Every day, Wall Street analysts upgrade some stocks, downgrade others, and "initiate coverage" on a few more. But do these analysts even know what they're talking about? Today, we're taking one high-profile Wall Street pick and putting it under the microscope...
The news came down this morning: Merrill Lynch thinks Best Buy (BBY -3.41%) is a buy.
Bright and early Tuesday, Merrill Lynch announced an upgrade to buy for the electronics retailer, and a new price target fully 26% higher than its old target -- $58. The timing was curious, however. After all, Best Buy stock is already up more than 52% over the past 52 weeks -- so why wait until now to upgrade it?
The answer: Merrill Lynch thinks Best Buy is doing better than ever today. Here are three things you need to know about that.
1. Enjoy the supercycle (while it lasts)
Best Buy reported strong profits growth in its most recently reported quarter (Q4 2016), with net income per diluted share growing 37% year over year. And Best Buy might have done even better had it not been for what management called "continued softness in the mobile phone category."
This year, however, analysts are looking forward to new flagship smartphones being released by both Apple and Samsung in the second half of the year. In a write-up by TheFly.com this morning, Merrill Lynch notes that this "super cycle" of new phones being released by Apple and Samsung will "drive 2H comps and shares" at Best Buy.
While it remains to be seen exactly how popular the new phones will become, at the very least, there's a good chance their release will cure the company's "softness" problem.
2. More than just phones
Nor are new phones the only thing that Best Buy shareholders have to look forward to. Merrill also sees "stronger than expected product cycles" this year in TVs and in "smart home technology." The banker is also predicting that Best Buy will show strong growth in online sales of merchandise, in sales of "in-home services," and in high margin warranties as well.
Meanwhile, outside U.S. borders, TheFly reports that Merrill is "turning more positive on international growth" at Best Buy.
3. Reality check
All of this sounds very good, of course. But before we get too excited about Best Buy's prospects, let's take a quick reality check and examine how things have been going heretofore.

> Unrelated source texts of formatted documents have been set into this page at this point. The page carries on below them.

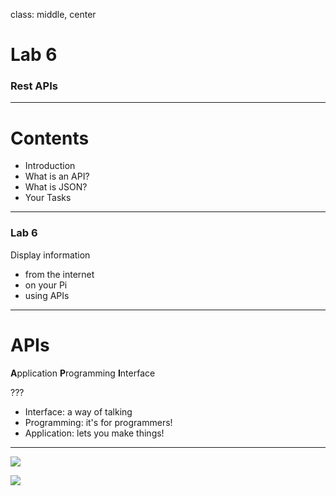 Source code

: class: middle, center

# Lab 6
### Rest APIs

---

# Contents
- Introduction
- What is an API?
- What is JSON?
- Your Tasks

---

### Lab 6
Display information 
- from the internet
- on your Pi
- using APIs

---

# APIs
**A**pplication **P**rogramming **I**nterface

???
- Interface: a way of talking
- Programming: it's for programmers!
- Application: lets you make things!

---


![](https://imgs.xkcd.com/comics/containers_2x.png)

<img src="https://imgs.xkcd.com/comics/containers_2x.png" style="max-width: 100%; max-height: 100%"> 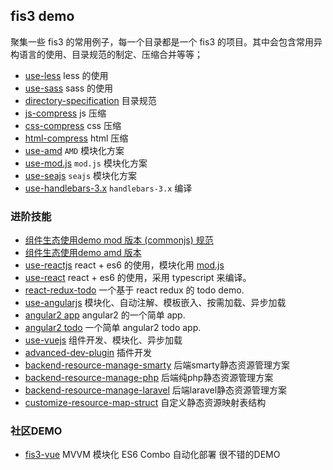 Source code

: ## fis3 demo

聚集一些 fis3 的常用例子，每一个目录都是一个 fis3 的项目。其中会包含常用异构语言的使用、目录规范的制定、压缩合并等等；

- [use-less](use-less) less 的使用
- [use-sass](use-sass) sass 的使用
- [directory-specification](directory-specification) 目录规范
- [js-compress](js-compress) js 压缩
- [css-compress](css-compress) css 压缩
- [html-compress](html-compress) html 压缩
- [use-amd](use-amd) `AMD` 模块化方案
- [use-mod.js](use-mod.js) `mod.js` 模块化方案
- [use-seajs](use-seajs) `seajs` 模块化方案
- [use-handlebars-3.x](use-handlebars-3.x) `handlebars-3.x` 编译

### 进阶技能

- [组件生态使用demo mod 版本 (commonjs) 规范](https://github.com/fex-team/fis3-demo/tree/master/components-mod-demo)
- [组件生态使用demo amd 版本](https://github.com/fex-team/fis3-demo/tree/master/components-amd-demo)
- [use-reactjs](use-reactjs) react + es6 的使用，模块化用 [mod.js](https://github.com/fex-team/mod)
- [use-react](use-react) react + es6 的使用，采用 typescript 来编译。
- [react-redux-todo](https://github.com/fis-scaffold/react-redux-todo) 一个基于 react redux 的 todo demo.
- [use-angularjs](use-angularjs) 模块化、自动注解、模板嵌入、按需加载、异步加载
- [angular2 app](https://github.com/fis-scaffold/angular2-app) angular2 的一个简单 app.
- [angular2 todo](https://github.com/fis-scaffold/angular2-todo) 一个简单 angular2 todo app.
- [use-vuejs](use-vuejs) 组件开发、模块化、异步加载
- [advanced-dev-plugin](advanced-dev-plugin) 插件开发
- [backend-resource-manage-smarty](backend-resource-manage/use-smarty) 后端smarty静态资源管理方案
- [backend-resource-manage-php](backend-resource-manage/use-php) 后端纯php静态资源管理方案
- [backend-resource-manage-laravel](https://github.com/fex-team/laravel-fis/tree/master) 后端laravel静态资源管理方案
- [customize-resource-map-struct](customize-resource-map-struct) 自定义静态资源映射表结构


### 社区DEMO

 - [fis3-vue](https://github.com/okoala/fis3-vue) MVVM 模块化 ES6 Combo 自动化部署 很不错的DEMO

Best Buy's stock price is up strongly over the past year -- that's beyond dispute. As far as Best Buy's business goes, however, that's been more of a mixed bag. After reviewing data provided by S&P Global Market Intelligence, it appears that Best Buy has pared its operating costs by about 13% over the past five years. As a result, the company's income statement is now firmly in the black, and Best Buy has posted profits consistently over the past four years.

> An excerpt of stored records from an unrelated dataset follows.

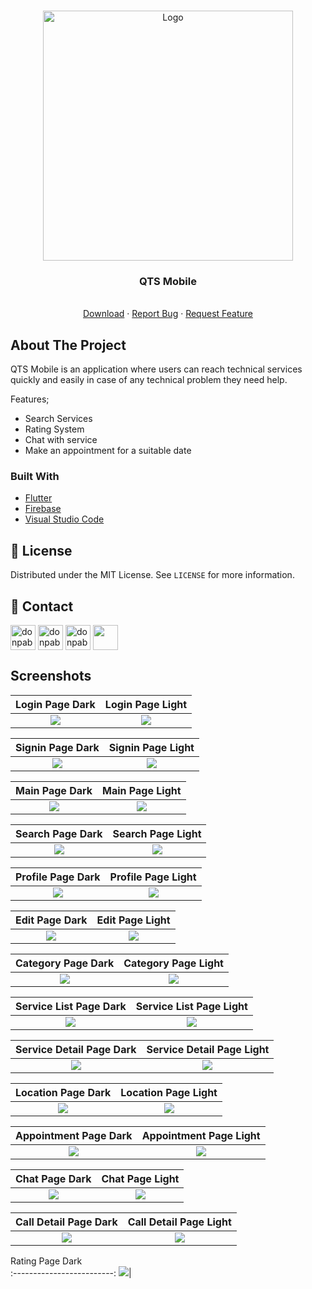 <br />
<p align="center">
  <a href="https://github.com/BerkayOzturkCE/QTS-Mobile">
    <img src="https://github.com/BerkayOzturkCE/QTS-Service-Panel/blob/main/assets/icons/logo.png" alt="Logo" width="400">
  </a>

  <h3 align="center">QTS Mobile</h3>

  <p align="center">
    <br />
    <a href="https://github.com/BerkayOzturkCE/QTS-Mobile">Download</a>
    ·
    <a href="https://github.com/BerkayOzturkCE/QTS-Mobile/issues">Report Bug</a>
    ·
    <a href="https://github.com/BerkayOzturkCE/QTS-Mobile/issues">Request Feature</a>
  </p>
</p>

## About The Project
QTS Mobile is an application where users can reach technical services quickly and easily in case of any technical problem they need help.

Features;

- Search Services
- Rating System
- Chat with service
- Make an appointment for a suitable date



### Built With

* [Flutter](https://flutter.dev/)
* [Firebase](https://firebase.google.com/)
* [Visual Studio Code](https://visualstudio.microsoft.com/tr/)

## 📝 License

Distributed under the MIT License. See `LICENSE` for more information.

## 📌 Contact

<a>

<a href="https://www.linkedin.com/in/broztrk/" target="blank"><img align="center" src="https://github.com/BerkayOzturkCE/BerkayOzturkCE/blob/main/linkedin.png" 
alt="donpablonow" height="40" width="40" /></a>
<a href="https://www.instagram.com/brky_oztrk/" target="blank"><img align="center" src="https://github.com/BerkayOzturkCE/BerkayOzturkCE/blob/main/instagram.png" alt="donpablonow" height="40" width="40" /></a>
<a href="https://twitter.com/BerkayOzturkCE" target="blank"><img align="center" src="https://github.com/BerkayOzturkCE/BerkayOzturkCE/blob/main/twitter.png" alt="donpablonow" height="40" width="40" /></a>
<a href="mailto:berkayozturkce@gmail.com" target="blank"><img align="center" src="https://github.com/BerkayOzturkCE/BerkayOzturkCE/blob/main/icons8-gmail-480.svg" height="40" width="40" /></a>

</a>



## Screenshots


Login Page Dark              |  Login Page Light
:-------------------------:|:-------------------------:
![](https://github.com/BerkayOzturkCE/QTS-Mobile/blob/main/screenshots/logindark.png?raw=true)|![](https://github.com/BerkayOzturkCE/QTS-Mobile/blob/main/screenshots/loginlight.png?raw=true)|


Signin Page Dark              |  Signin Page Light
:-------------------------:|:-------------------------:
![](https://github.com/BerkayOzturkCE/QTS-Mobile/blob/main/screenshots/signindark.png?raw=true)|![](https://github.com/BerkayOzturkCE/QTS-Mobile/blob/main/screenshots/signinlight.png?raw=true)|

Main Page Dark               |  Main Page Light
:-------------------------:|:-------------------------:
![](https://github.com/BerkayOzturkCE/QTS-Mobile/blob/main/screenshots/maindark.png?raw=true)|![](https://github.com/BerkayOzturkCE/QTS-Mobile/blob/main/screenshots/mainlight.png?raw=true)|

Search Page Dark              |  Search Page Light
:-------------------------:|:-------------------------:
![](https://github.com/BerkayOzturkCE/QTS-Mobile/blob/main/screenshots/searchdark.png?raw=true)|![](https://github.com/BerkayOzturkCE/QTS-Mobile/blob/main/screenshots/searchlight.png?raw=true)|


Profile Page Dark              |  Profile Page Light
:-------------------------:|:-------------------------:
![](https://github.com/BerkayOzturkCE/QTS-Mobile/blob/main/screenshots/profiledark.png?raw=true)|![](https://github.com/BerkayOzturkCE/QTS-Mobile/blob/main/screenshots/profilelight.png?raw=true)|

Edit Page Dark               |  Edit Page Light
:-------------------------:|:-------------------------:
![](https://github.com/BerkayOzturkCE/QTS-Mobile/blob/main/screenshots/editdark.png?raw=true)|![](https://github.com/BerkayOzturkCE/QTS-Mobile/blob/main/screenshots/editlight.png?raw=true)|



Category Page Dark              |  Category Page Light
:-------------------------:|:-------------------------:
![](https://github.com/BerkayOzturkCE/QTS-Mobile/blob/main/screenshots/categorydark.png?raw=true)|![](https://github.com/BerkayOzturkCE/QTS-Mobile/blob/main/screenshots/categorylight.png?raw=true)|


Service List Page Dark              |  Service List Page Light
:-------------------------:|:-------------------------:
![](https://github.com/BerkayOzturkCE/QTS-Mobile/blob/main/screenshots/storelistdark.png?raw=true)|![](https://github.com/BerkayOzturkCE/QTS-Mobile/blob/main/screenshots/storelistlight.png?raw=true)|

Service Detail Page Dark               |  Service Detail Page Light
:-------------------------:|:-------------------------:
![](https://github.com/BerkayOzturkCE/QTS-Mobile/blob/main/screenshots/servicedetaildark.png?raw=true)|![](https://github.com/BerkayOzturkCE/QTS-Mobile/blob/main/screenshots/servicedetaillight.png?raw=true)|

Location Page Dark              |  Location Page Light
:-------------------------:|:-------------------------:
![](https://github.com/BerkayOzturkCE/QTS-Mobile/blob/main/screenshots/locaitondark.png?raw=true)|![](https://github.com/BerkayOzturkCE/QTS-Mobile/blob/main/screenshots/locationlight.png?raw=true)|


Appointment Page Dark              |  Appointment Page Light
:-------------------------:|:-------------------------:
![](https://github.com/BerkayOzturkCE/QTS-Mobile/blob/main/screenshots/datedark.png?raw=true)|![](https://github.com/BerkayOzturkCE/QTS-Mobile/blob/main/screenshots/datelight.png?raw=true)|

Chat Page Dark              |  Chat Page Light
:-------------------------:|:-------------------------:
![](https://github.com/BerkayOzturkCE/QTS-Mobile/blob/main/screenshots/chatdark.png?raw=true)|![](https://github.com/BerkayOzturkCE/QTS-Mobile/blob/main/screenshots/chatlight.png?raw=true)|


Call Detail Page Dark               |  Call Detail Page Light
:-------------------------:|:-------------------------:
![](https://github.com/BerkayOzturkCE/QTS-Mobile/blob/main/screenshots/detaildark.png?raw=true)|![](https://github.com/BerkayOzturkCE/QTS-Mobile/blob/main/screenshots/detaillight.png?raw=true)|

Rating Page Dark    
:-------------------------:
![](https://github.com/BerkayOzturkCE/QTS-Mobile/blob/main/screenshots/ratinglight.png?raw=true)|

Most of Best Buy's cost-cutting, however, was accomplished by 2015, and operating costs have mostly flatlined at about $7.5 billion over the past two years. That being the case, for Best Buy to achieve analysts' consensus target of 11% long-term growth over the next five years, the company is going to need to grow its sales -- and that's proved a difficult trick to master.
Fact is, Best Buy's annual sales today sit 12% below where they were five years ago. Indeed, Best Buy's sales have declined every year over the past five years. For Merrill Lynch to be proven right in its endorsement of Best Buy stock, this is a trend that simply cannot continue. Best Buy has to find a way to grow its sales at the same time as it maintains spending discipline, and keeps its costs from growing in tandem. Clearly, Merrill Lynch thinks the company is capable of threading this needle -- but so far, the history doesn't support that thesis.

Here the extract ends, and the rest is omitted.